Personal information
- Full name: Martín Alejandro Gómez
- Date of birth: 1 May 2006 (age 20)
- Place of birth: Los Cardales, Argentina
- Height: 1.76 m (5 ft 9 in)
- Position: Attacking midfielder

Team information
- Current team: Universidad Católica (on loan from Real Pilar)
- Number: 22

Youth career
- Vélez Sarsfield
- Real Pilar

Senior career*
- Years: Team / Apps / (Gls)
- 2024–: Real Pilar / 67 / (2)
- 2026–: → Universidad Católica (loan) / 11 / (0)

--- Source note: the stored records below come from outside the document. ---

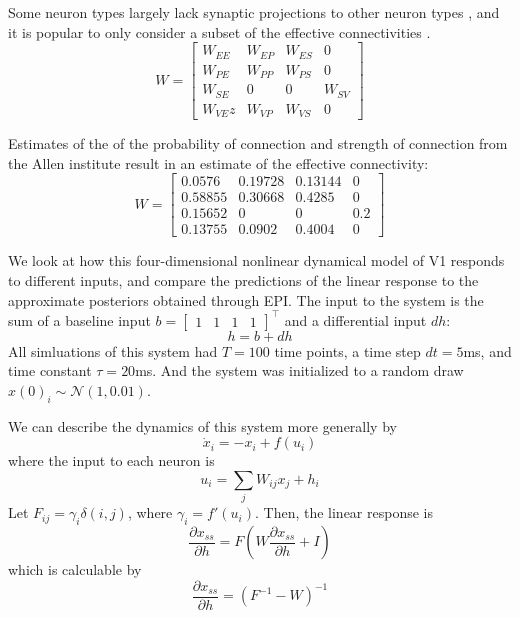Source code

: \documentclass[11pt]{article}
\begin{document}
Some neuron types largely lack synaptic projections to other neuron types \cite{pfeffer2013inhibition}, and it is popular to only consider a subset of the effective connectivities \cite{litwin2016inhibitory}.
\begin{equation}
W = \begin{bmatrix} W_{EE} & W_{EP} & W_{ES} & 0 \\
                                W_{PE} & W_{PP} & W_{PS} & 0 \\
                                W_{SE} & 0 & 0 & W_{SV} \\
                                W_{VE}z & W_{VP} &  W_{VS} &  0 \end{bmatrix}
\end{equation}

Estimates of the of the probability of connection and strength of connection from the Allen institute result in an estimate of the effective connectivity:
\begin{equation}
W = \begin{bmatrix} 0.0576 &  0.19728 & 0.13144 & 0 \\
                                0.58855 & 0.30668 & 0.4285 & 0 \\
                                0.15652 & 0 & 0 & 0.2 \\
                                0.13755 & 0.0902 &  0.4004 &  0 \end{bmatrix}
\end{equation}

We look at how this four-dimensional nonlinear dynamical model of V1 responds to different inputs, and compare the predictions of the linear response to the approximate posteriors obtained through EPI.  The input to the system is the sum of a baseline input $b = \begin{bmatrix} 1 & 1 & 1 & 1 \end{bmatrix}^\top$ and a differential input $dh$:
\begin{equation}
h = b + dh
\end{equation}
All simluations of this system had $T=100$ time points, a time step $dt = 5$ms, and time constant $\tau = 20$ms.  And the system was initialized to a random draw $x(0)_i \sim \mathcal{N}(1, 0.01)$.

We can describe the dynamics of this system more generally by
\begin{equation}
\dot{x}_i = -x_i + f(u_i)
\end{equation}
where the input to each neuron is
\begin{equation}
u_i = \sum_j W_{ij} x_j + h_i
\end{equation}
Let $F_{ij} = \gamma_i \delta(i,j)$, where $\gamma_i = f'(u_i)$.  Then, the linear response is
\begin{equation}
\frac{\partial x_{ss}}{\partial h} = F(W\frac{\partial x_{ss}}{\partial h} + I)
\end{equation}
which is calculable by
\begin{equation}
\frac{\partial x_{ss}}{\partial h} = (F^{-1} - W)^{-1}
\end{equation}
\end{document}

= Martín Gómez (footballer, born 2006) =

Argentine footballer

Martín Alejandro Gómez (born 1 May 2006) is an Argentine footballer who plays as an attacking midfielder for Chilean Primera División club Universidad Católica on loan from Real Pilar.

==Career==
Born in Los Cardales, Argentina, Gómez was trained at Real Pilar, with a brief stint at Vélez Sarsfield. He was promoted to the first team in 2024 and helped them to win the 2024 Primera C Metropolitana. The next year, they extended his contract until the 2028 season.

In January 2026, Gómez was sent on loan to Chilean club Universidad Católica on a deal for a year with a purchase option. He made his debut in the 1–0 away loss against O'Higgins in the Liga de Primera on 7 March 2026.

==Personal life==
He is nicknamed Pesadilla (Nightmare).